Structure of Plasma-Deposited Copolymer Films Prepared from Acrylic Acid and Styrene: Part I Dependence on the Duty Cycle

Copolymers of acrylic acid and styrene (AA/S) were prepared by pulsed plasma deposition and their structures were studied in dependence on the duty cycle (DC) for a fixed composition of 1:1. As a result, low values of DC doses preserve the structure of monomers in the plasma deposited polymers while high DC leads to a higher degree of fragmentation and a loss in regular structure. Regarding plasma copolymerisation as a feasible method to finish surfaces with a definite number of functional groups it is necessary to characterize both, the chemical nature and the physical properties of the deposited layer. Therefore, a combination of different methods was employed for the characterization of thin plasma copolymer films (FTIR, dielectric spectroscopy, differential scanning calorimetry, X-ray photoelectron spectroscopy (XPS)).
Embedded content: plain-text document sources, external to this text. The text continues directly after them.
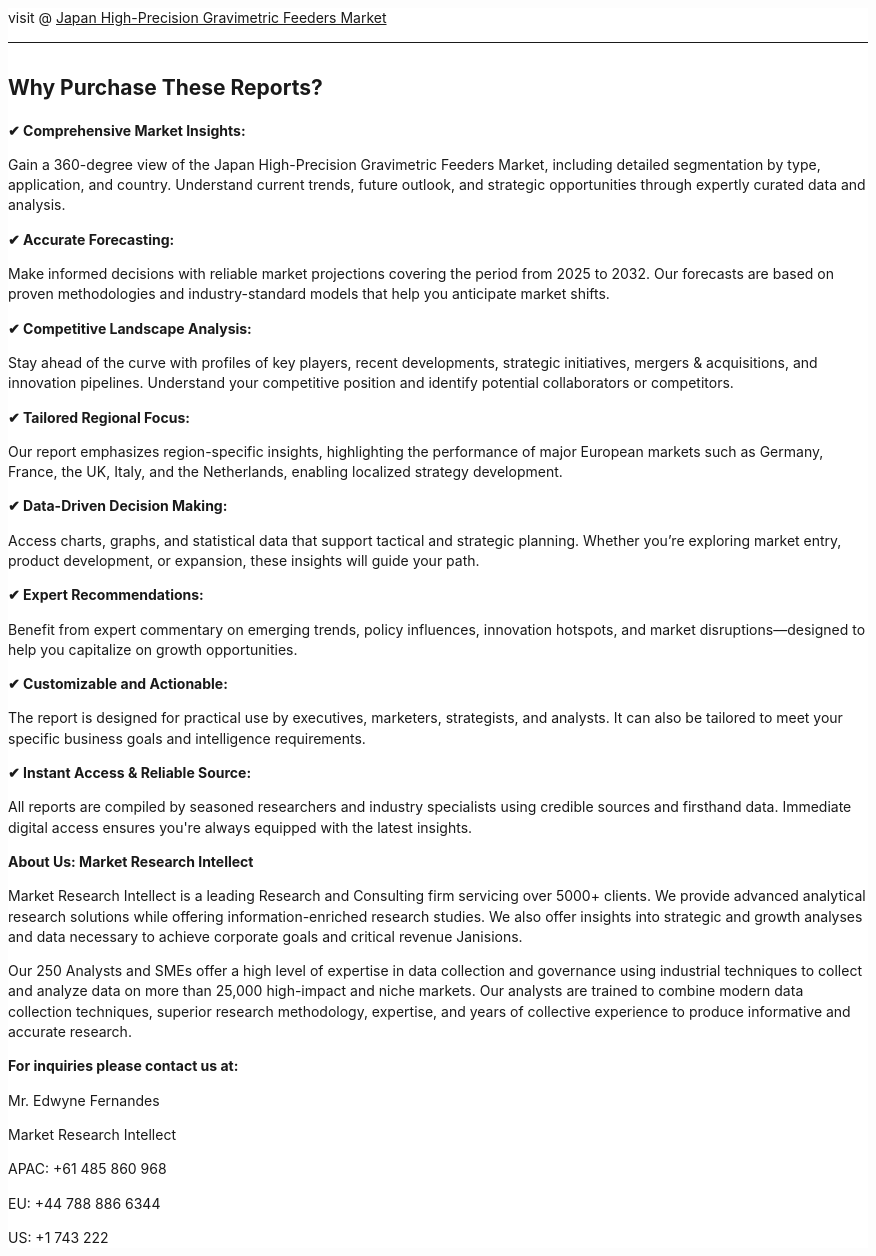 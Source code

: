 visit&nbsp;@</strong>&nbsp;</span><span class="font-[700]"><a href="https://www.marketresearchintellect.com/product/high-precision-gravimetric-feeders-market/?utm_source=Linkedin&utm_medium=805" target="_blank" data-tracking-control-name="article-ssr-frontend-pulse_little-text-block" data-tracking-will-navigate="" data-test-link="">Japan High-Precision Gravimetric Feeders Market</a></span></p></blockquote><hr /><h2>Why Purchase These Reports?</h2><p><strong>✔ Comprehensive Market Insights:</strong></p><p>Gain a 360-degree view of the Japan High-Precision Gravimetric Feeders Market, including detailed segmentation by type, application, and country. Understand current trends, future outlook, and strategic opportunities through expertly curated data and analysis.</p><p><strong>✔ Accurate Forecasting:</strong></p><p>Make informed decisions with reliable market projections covering the period from 2025 to 2032. Our forecasts are based on proven methodologies and industry-standard models that help you anticipate market shifts.</p><p><strong>✔ Competitive Landscape Analysis:</strong></p><p>Stay ahead of the curve with profiles of key players, recent developments, strategic initiatives, mergers &amp; acquisitions, and innovation pipelines. Understand your competitive position and identify potential collaborators or competitors.</p><p><strong>✔ Tailored Regional Focus:</strong></p><p>Our report emphasizes region-specific insights, highlighting the performance of major European markets such as Germany, France, the UK, Italy, and the Netherlands, enabling localized strategy development.</p><p><strong>✔ Data-Driven Decision Making:</strong></p><p>Access charts, graphs, and statistical data that support tactical and strategic planning. Whether you&rsquo;re exploring market entry, product development, or expansion, these insights will guide your path.</p><p><strong>✔ Expert Recommendations:</strong></p><p>Benefit from expert commentary on emerging trends, policy influences, innovation hotspots, and market disruptions&mdash;designed to help you capitalize on growth opportunities.</p><p><strong>✔ Customizable and Actionable:</strong></p><p>The report is designed for practical use by executives, marketers, strategists, and analysts. It can also be tailored to meet your specific business goals and intelligence requirements.</p><p><strong>✔ Instant Access &amp; Reliable Source:</strong></p><p>All reports are compiled by seasoned researchers and industry specialists using credible sources and firsthand data. Immediate digital access ensures you're always equipped with the latest insights.</p><p><strong><span class="font-[700]">About Us: Market Research Intellect</span></strong></p><p><span class="">Market Research Intellect is a leading Research and Consulting firm servicing over 5000+ clients. We provide advanced analytical research solutions while offering information-enriched research studies.&nbsp;</span>We also offer insights into strategic and growth analyses and data necessary to achieve corporate goals and critical revenue Janisions.</p><p><span class="">Our 250 Analysts and SMEs offer a high level of expertise in data collection and governance using industrial techniques to collect and analyze data on more than 25,000 high-impact and niche markets. Our analysts are trained to combine modern data collection techniques, superior research methodology, expertise, and years of collective experience to produce informative and accurate research.</span></p><p><strong>For inquiries please contact us at:</strong></p><p>Mr. Edwyne Fernandes</p><p>Market Research Intellect</p><p>APAC: +61 485 860 968</p><p>EU: +44 788 886 6344</p><p>US: +1 743 222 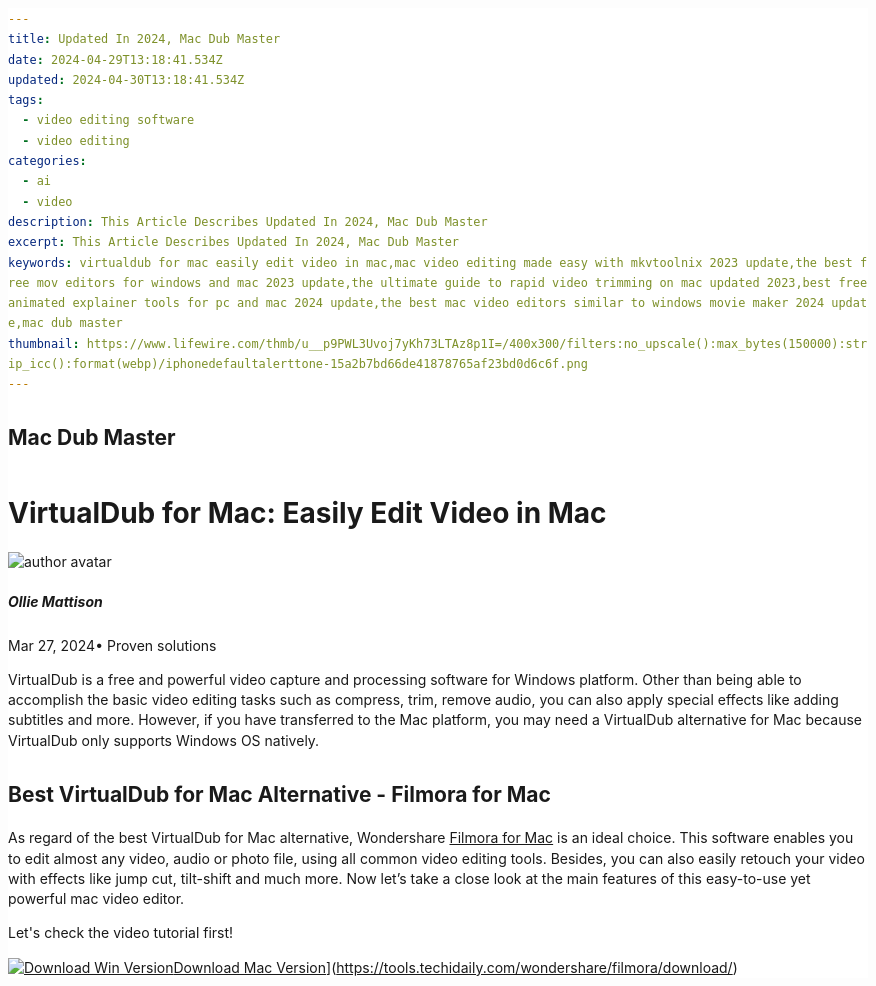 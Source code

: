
 ```yaml
---
title: Updated In 2024, Mac Dub Master
date: 2024-04-29T13:18:41.534Z
updated: 2024-04-30T13:18:41.534Z
tags: 
  - video editing software
  - video editing
categories: 
  - ai
  - video
description: This Article Describes Updated In 2024, Mac Dub Master
excerpt: This Article Describes Updated In 2024, Mac Dub Master
keywords: virtualdub for mac easily edit video in mac,mac video editing made easy with mkvtoolnix 2023 update,the best free mov editors for windows and mac 2023 update,the ultimate guide to rapid video trimming on mac updated 2023,best free animated explainer tools for pc and mac 2024 update,the best mac video editors similar to windows movie maker 2024 update,mac dub master
thumbnail: https://www.lifewire.com/thmb/u__p9PWL3Uvoj7yKh73LTAz8p1I=/400x300/filters:no_upscale():max_bytes(150000):strip_icc():format(webp)/iphonedefaultalerttone-15a2b7bd66de41878765af23bd0d6c6f.png
---
```


## Mac Dub Master

# VirtualDub for Mac: Easily Edit Video in Mac

![author avatar](https://images.wondershare.com/filmora/article-images/ollie-mattison.jpg)

##### Ollie Mattison

 Mar 27, 2024• Proven solutions

VirtualDub is a free and powerful video capture and processing software for Windows platform. Other than being able to accomplish the basic video editing tasks such as compress, trim, remove audio, you can also apply special effects like adding subtitles and more. However, if you have transferred to the Mac platform, you may need a VirtualDub alternative for Mac because VirtualDub only supports Windows OS natively.

## Best VirtualDub for Mac Alternative - Filmora for Mac

As regard of the best VirtualDub for Mac alternative, Wondershare [Filmora for Mac](https://tools.techidaily.com/wondershare/filmora/download/) is an ideal choice. This software enables you to edit almost any video, audio or photo file, using all common video editing tools. Besides, you can also easily retouch your video with effects like jump cut, tilt-shift and much more. Now let’s take a close look at the main features of this easy-to-use yet powerful mac video editor.

Let's check the video tutorial first!

[![Download Win Version](https://images.wondershare.com/filmora/guide/download-btn-win.jpg)](https://tools.techidaily.com/wondershare/filmora/download/)[Download Mac Version](https://images.wondershare.com/filmora/guide/download-btn-mac.jpg)](https://tools.techidaily.com/wondershare/filmora/download/)
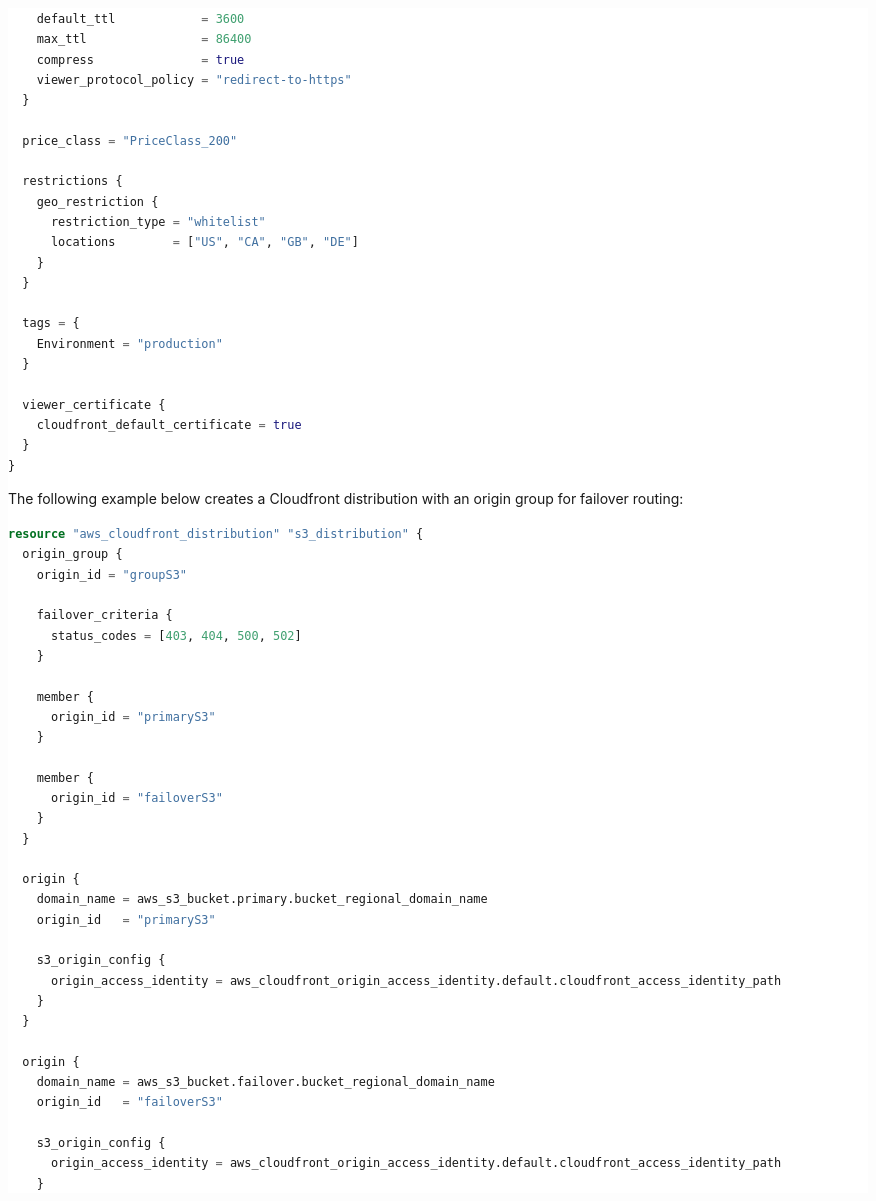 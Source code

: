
 ```terraform
    default_ttl            = 3600
    max_ttl                = 86400
    compress               = true
    viewer_protocol_policy = "redirect-to-https"
  }

  price_class = "PriceClass_200"

  restrictions {
    geo_restriction {
      restriction_type = "whitelist"
      locations        = ["US", "CA", "GB", "DE"]
    }
  }

  tags = {
    Environment = "production"
  }

  viewer_certificate {
    cloudfront_default_certificate = true
  }
}
```

The following example below creates a Cloudfront distribution with an origin group for failover routing:

```terraform
resource "aws_cloudfront_distribution" "s3_distribution" {
  origin_group {
    origin_id = "groupS3"

    failover_criteria {
      status_codes = [403, 404, 500, 502]
    }

    member {
      origin_id = "primaryS3"
    }

    member {
      origin_id = "failoverS3"
    }
  }

  origin {
    domain_name = aws_s3_bucket.primary.bucket_regional_domain_name
    origin_id   = "primaryS3"

    s3_origin_config {
      origin_access_identity = aws_cloudfront_origin_access_identity.default.cloudfront_access_identity_path
    }
  }

  origin {
    domain_name = aws_s3_bucket.failover.bucket_regional_domain_name
    origin_id   = "failoverS3"

    s3_origin_config {
      origin_access_identity = aws_cloudfront_origin_access_identity.default.cloudfront_access_identity_path
    }
```

[1]: http://docs.aws.amazon.com/AmazonCloudFront/latest/DeveloperGuide/Introduction.html
[2]: https://docs.aws.amazon.com/cloudfront/latest/APIReference/API_CreateDistribution.html
[3]: http://docs.aws.amazon.com/AmazonCloudFront/latest/DeveloperGuide/private-content-restricting-access-to-s3.html
[4]: http://www.iso.org/iso/country_codes/iso_3166_code_lists/country_names_and_code_elements.htm
[5]: /docs/providers/aws/r/cloudfront_origin_access_identity.html
[6]: https://aws.amazon.com/certificate-manager/
[7]: http://docs.aws.amazon.com/Route53/latest/APIReference/CreateAliasRRSAPI.html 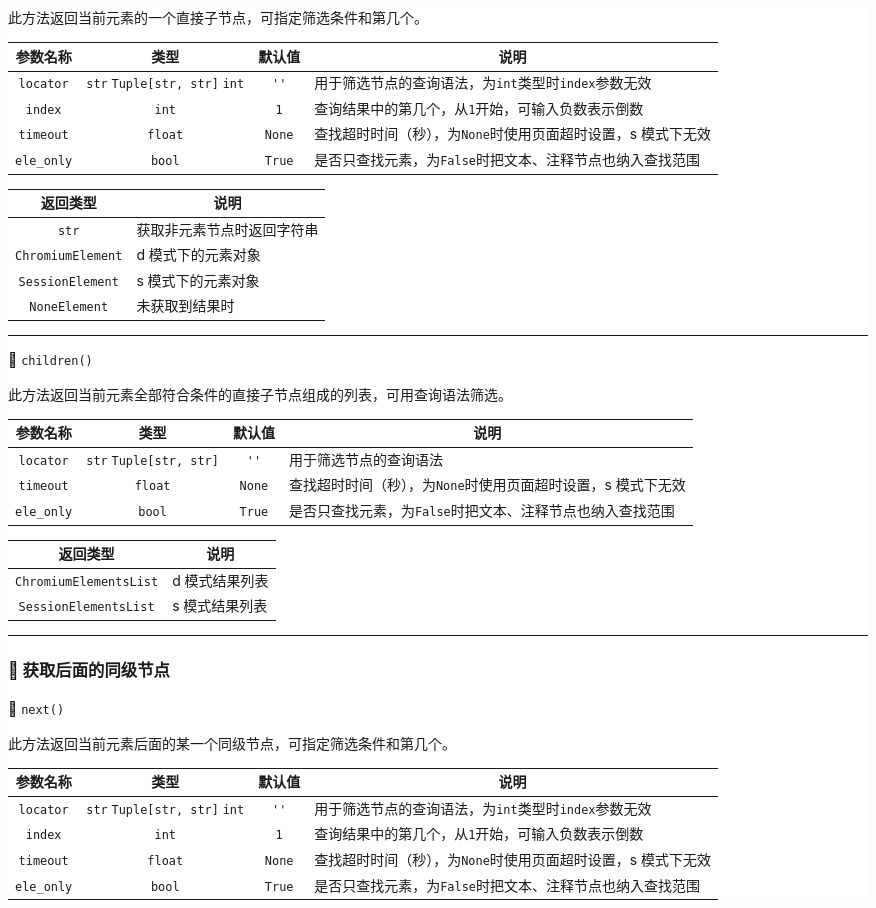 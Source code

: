 此方法返回当前元素的一个直接子节点，可指定筛选条件和第几个。

|  参数名称  |             类型              | 默认值 | 说明                                                         |
| :--------: | :---------------------------: | :----: | ------------------------------------------------------------ |
| `locator`  | `str` `Tuple[str, str]` `int` |  `''`  | 用于筛选节点的查询语法，为`int`类型时`index`参数无效         |
|  `index`   |             `int`             |  `1`   | 查询结果中的第几个，从`1`开始，可输入负数表示倒数            |
| `timeout`  |            `float`            | `None` | 查找超时时间（秒），为`None`时使用页面超时设置，s 模式下无效 |
| `ele_only` |            `bool`             | `True` | 是否只查找元素，为`False`时把文本、注释节点也纳入查找范围    |

|     返回类型      | 说明                       |
| :---------------: | -------------------------- |
|       `str`       | 获取非元素节点时返回字符串 |
| `ChromiumElement` | d 模式下的元素对象         |
| `SessionElement`  | s 模式下的元素对象         |
|   `NoneElement`   | 未获取到结果时             |

------

🔸 `children()`

此方法返回当前元素全部符合条件的直接子节点组成的列表，可用查询语法筛选。

|  参数名称  |          类型           | 默认值 | 说明                                                         |
| :--------: | :---------------------: | :----: | ------------------------------------------------------------ |
| `locator`  | `str` `Tuple[str, str]` |  `''`  | 用于筛选节点的查询语法                                       |
| `timeout`  |         `float`         | `None` | 查找超时时间（秒），为`None`时使用页面超时设置，s 模式下无效 |
| `ele_only` |         `bool`          | `True` | 是否只查找元素，为`False`时把文本、注释节点也纳入查找范围    |

|        返回类型        | 说明           |
| :--------------------: | -------------- |
| `ChromiumElementsList` | d 模式结果列表 |
| `SessionElementsList`  | s 模式结果列表 |

------

### 📌 获取后面的同级节点

🔸 `next()`

此方法返回当前元素后面的某一个同级节点，可指定筛选条件和第几个。

|  参数名称  |             类型              | 默认值 | 说明                                                         |
| :--------: | :---------------------------: | :----: | ------------------------------------------------------------ |
| `locator`  | `str` `Tuple[str, str]` `int` |  `''`  | 用于筛选节点的查询语法，为`int`类型时`index`参数无效         |
|  `index`   |             `int`             |  `1`   | 查询结果中的第几个，从`1`开始，可输入负数表示倒数            |
| `timeout`  |            `float`            | `None` | 查找超时时间（秒），为`None`时使用页面超时设置，s 模式下无效 |
| `ele_only` |            `bool`             | `True` | 是否只查找元素，为`False`时把文本、注释节点也纳入查找范围    |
Special attention was paid on the unambiguous identification of COOH groups at the surface after derivatization with trifluoroethanol by XPS and in the volume by FTIR. The glass transition temperature of the copolymer system is lower than that for the both plasma deposited homopolymers and increases with the DC in difference to plasma deposited poly(acrylic acid). The dielectric measurements showed that the plasma deposited films were not thermally stable and underwent an undesired post-plasma chemical reaction. The results obtained by dielectric spectroscopy are discussed in detail in comparison with the data from FTIR and XPS measurements.